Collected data
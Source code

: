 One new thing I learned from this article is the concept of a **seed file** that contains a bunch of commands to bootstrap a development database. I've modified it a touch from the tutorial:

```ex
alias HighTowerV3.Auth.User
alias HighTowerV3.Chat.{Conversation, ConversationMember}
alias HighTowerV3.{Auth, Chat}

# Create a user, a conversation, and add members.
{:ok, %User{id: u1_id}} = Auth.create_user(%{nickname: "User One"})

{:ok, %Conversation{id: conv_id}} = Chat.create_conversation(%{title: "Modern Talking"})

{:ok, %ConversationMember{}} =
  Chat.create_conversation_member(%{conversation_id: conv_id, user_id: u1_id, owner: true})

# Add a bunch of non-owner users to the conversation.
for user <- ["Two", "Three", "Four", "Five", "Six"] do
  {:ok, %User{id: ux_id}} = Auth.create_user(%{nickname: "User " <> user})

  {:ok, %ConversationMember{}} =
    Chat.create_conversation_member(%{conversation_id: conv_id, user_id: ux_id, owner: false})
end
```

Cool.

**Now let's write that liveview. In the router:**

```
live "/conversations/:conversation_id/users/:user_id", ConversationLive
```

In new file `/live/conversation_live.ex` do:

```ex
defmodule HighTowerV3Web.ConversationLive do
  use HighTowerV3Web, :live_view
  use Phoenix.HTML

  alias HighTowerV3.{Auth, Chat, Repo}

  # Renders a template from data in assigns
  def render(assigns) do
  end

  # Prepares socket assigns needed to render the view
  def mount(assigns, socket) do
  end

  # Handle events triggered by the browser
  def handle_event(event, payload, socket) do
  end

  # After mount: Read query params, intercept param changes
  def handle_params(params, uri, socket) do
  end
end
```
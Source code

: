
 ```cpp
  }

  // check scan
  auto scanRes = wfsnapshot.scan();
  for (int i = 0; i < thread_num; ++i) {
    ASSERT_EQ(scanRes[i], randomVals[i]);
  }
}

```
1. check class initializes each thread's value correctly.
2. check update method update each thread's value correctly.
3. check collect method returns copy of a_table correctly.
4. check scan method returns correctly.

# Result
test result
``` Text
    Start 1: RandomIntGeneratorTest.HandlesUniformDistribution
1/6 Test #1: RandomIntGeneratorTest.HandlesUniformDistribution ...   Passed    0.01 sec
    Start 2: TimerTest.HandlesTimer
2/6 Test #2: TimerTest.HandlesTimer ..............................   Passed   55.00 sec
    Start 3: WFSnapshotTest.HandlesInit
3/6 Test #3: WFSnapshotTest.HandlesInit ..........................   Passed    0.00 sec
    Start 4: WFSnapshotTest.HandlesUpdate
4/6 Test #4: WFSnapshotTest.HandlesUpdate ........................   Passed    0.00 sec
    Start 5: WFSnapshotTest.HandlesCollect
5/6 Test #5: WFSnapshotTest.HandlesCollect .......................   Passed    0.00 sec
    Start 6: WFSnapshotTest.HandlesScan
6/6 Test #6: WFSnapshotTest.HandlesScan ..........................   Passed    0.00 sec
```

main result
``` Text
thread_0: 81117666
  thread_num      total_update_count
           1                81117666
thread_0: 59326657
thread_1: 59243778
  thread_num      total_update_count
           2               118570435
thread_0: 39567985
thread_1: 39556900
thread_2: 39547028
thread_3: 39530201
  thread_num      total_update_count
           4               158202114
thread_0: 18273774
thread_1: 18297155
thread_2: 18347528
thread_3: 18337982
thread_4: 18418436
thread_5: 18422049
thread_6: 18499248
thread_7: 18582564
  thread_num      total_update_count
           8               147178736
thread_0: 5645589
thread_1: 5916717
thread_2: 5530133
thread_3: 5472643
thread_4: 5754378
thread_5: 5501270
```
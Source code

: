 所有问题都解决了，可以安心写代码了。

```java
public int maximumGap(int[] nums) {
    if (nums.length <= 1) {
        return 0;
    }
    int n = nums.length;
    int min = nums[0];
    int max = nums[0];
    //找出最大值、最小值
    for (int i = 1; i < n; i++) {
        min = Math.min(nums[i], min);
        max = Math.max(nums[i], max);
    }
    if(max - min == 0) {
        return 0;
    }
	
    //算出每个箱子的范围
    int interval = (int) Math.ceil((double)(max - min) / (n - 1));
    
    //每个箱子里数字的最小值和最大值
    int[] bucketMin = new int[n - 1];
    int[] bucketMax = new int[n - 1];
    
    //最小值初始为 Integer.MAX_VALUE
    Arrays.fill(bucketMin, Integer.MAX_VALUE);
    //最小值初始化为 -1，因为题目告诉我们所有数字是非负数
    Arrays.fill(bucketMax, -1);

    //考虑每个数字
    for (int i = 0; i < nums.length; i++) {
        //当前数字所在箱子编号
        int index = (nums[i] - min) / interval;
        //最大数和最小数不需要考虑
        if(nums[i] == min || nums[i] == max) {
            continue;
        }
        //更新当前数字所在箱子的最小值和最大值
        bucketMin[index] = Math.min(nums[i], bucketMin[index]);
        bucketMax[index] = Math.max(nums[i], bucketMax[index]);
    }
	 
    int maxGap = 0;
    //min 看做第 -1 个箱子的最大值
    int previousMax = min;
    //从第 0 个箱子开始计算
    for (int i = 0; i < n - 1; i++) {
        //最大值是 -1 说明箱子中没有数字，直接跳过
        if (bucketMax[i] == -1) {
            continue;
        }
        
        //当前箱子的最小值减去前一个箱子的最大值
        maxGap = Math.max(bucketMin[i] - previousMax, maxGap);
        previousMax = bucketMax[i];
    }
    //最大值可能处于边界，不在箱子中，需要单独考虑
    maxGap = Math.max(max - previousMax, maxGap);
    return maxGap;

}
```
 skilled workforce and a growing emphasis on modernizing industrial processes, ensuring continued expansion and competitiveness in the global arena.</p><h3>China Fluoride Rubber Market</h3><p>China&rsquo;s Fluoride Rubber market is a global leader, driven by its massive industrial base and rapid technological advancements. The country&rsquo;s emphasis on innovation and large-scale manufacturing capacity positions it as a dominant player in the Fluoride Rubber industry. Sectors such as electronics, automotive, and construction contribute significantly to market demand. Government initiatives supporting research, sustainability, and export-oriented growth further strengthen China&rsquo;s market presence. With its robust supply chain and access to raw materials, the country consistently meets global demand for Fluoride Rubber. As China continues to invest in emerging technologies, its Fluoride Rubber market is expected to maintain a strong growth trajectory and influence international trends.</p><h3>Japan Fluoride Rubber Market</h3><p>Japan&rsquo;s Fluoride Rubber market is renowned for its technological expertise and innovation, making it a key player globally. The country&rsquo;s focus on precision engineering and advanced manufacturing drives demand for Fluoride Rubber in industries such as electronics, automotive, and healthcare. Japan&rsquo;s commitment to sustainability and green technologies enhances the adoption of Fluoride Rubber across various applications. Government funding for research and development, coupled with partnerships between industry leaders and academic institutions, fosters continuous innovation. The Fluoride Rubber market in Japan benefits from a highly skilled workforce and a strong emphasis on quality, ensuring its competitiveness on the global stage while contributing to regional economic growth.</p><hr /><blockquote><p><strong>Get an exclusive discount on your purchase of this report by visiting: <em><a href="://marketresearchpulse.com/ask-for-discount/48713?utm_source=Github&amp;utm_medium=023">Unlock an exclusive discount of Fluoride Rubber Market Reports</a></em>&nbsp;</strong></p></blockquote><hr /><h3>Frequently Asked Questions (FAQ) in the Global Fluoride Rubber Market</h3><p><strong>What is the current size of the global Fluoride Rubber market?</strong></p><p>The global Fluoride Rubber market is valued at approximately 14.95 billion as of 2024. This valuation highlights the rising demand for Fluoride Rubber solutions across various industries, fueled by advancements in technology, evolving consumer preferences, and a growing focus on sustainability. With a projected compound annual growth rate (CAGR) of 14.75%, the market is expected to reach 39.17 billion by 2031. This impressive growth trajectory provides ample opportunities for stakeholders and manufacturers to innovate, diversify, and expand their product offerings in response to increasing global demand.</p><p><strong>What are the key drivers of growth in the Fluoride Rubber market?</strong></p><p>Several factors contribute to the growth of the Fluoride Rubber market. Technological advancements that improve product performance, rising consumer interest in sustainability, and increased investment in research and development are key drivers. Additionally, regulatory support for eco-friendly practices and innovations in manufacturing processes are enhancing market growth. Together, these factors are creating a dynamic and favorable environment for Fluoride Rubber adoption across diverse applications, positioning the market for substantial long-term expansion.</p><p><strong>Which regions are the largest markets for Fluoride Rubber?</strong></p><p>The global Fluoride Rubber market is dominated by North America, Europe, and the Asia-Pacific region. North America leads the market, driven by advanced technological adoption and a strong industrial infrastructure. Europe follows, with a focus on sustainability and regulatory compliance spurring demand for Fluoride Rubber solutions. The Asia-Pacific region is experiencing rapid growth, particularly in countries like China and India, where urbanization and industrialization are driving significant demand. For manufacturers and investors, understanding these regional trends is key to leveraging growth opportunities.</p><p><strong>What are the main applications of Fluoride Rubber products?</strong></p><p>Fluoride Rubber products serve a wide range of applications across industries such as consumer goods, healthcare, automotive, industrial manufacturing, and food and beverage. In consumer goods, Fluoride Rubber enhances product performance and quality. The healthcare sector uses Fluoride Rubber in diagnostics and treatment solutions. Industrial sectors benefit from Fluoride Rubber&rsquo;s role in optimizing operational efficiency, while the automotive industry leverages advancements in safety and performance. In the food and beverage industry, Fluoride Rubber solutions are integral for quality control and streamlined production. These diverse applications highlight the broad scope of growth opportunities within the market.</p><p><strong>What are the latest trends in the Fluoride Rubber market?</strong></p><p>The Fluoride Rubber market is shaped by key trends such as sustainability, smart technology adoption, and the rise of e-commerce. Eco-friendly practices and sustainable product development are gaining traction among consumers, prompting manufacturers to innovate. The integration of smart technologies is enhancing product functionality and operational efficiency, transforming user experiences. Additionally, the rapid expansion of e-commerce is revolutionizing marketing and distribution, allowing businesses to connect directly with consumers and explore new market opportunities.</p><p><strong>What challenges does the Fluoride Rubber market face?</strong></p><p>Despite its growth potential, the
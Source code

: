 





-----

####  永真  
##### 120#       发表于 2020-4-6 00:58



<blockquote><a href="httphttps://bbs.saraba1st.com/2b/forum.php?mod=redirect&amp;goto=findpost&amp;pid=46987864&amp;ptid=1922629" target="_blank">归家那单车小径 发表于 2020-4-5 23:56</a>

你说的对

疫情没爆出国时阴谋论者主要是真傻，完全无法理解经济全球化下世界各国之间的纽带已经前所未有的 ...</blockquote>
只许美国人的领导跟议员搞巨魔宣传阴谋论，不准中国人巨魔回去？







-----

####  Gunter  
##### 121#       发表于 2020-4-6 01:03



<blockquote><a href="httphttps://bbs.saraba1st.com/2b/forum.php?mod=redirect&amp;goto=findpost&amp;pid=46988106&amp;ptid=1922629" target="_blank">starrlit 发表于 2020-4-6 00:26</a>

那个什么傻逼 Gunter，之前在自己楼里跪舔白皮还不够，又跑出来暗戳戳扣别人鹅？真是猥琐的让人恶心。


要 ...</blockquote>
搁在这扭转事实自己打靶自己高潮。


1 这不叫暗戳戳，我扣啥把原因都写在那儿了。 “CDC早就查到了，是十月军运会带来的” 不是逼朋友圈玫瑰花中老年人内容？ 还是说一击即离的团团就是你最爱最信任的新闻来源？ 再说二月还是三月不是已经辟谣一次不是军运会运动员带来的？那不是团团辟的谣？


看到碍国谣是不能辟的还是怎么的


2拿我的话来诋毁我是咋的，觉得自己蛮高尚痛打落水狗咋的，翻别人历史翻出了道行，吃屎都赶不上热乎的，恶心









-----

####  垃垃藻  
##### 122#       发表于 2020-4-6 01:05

▶ _Work instructions_
Collect every line from the records above that contains the word "params".

▶ _Output for this exercise_
  # After mount: Read query params, intercept param changes
  def handle_params(params, uri, socket) do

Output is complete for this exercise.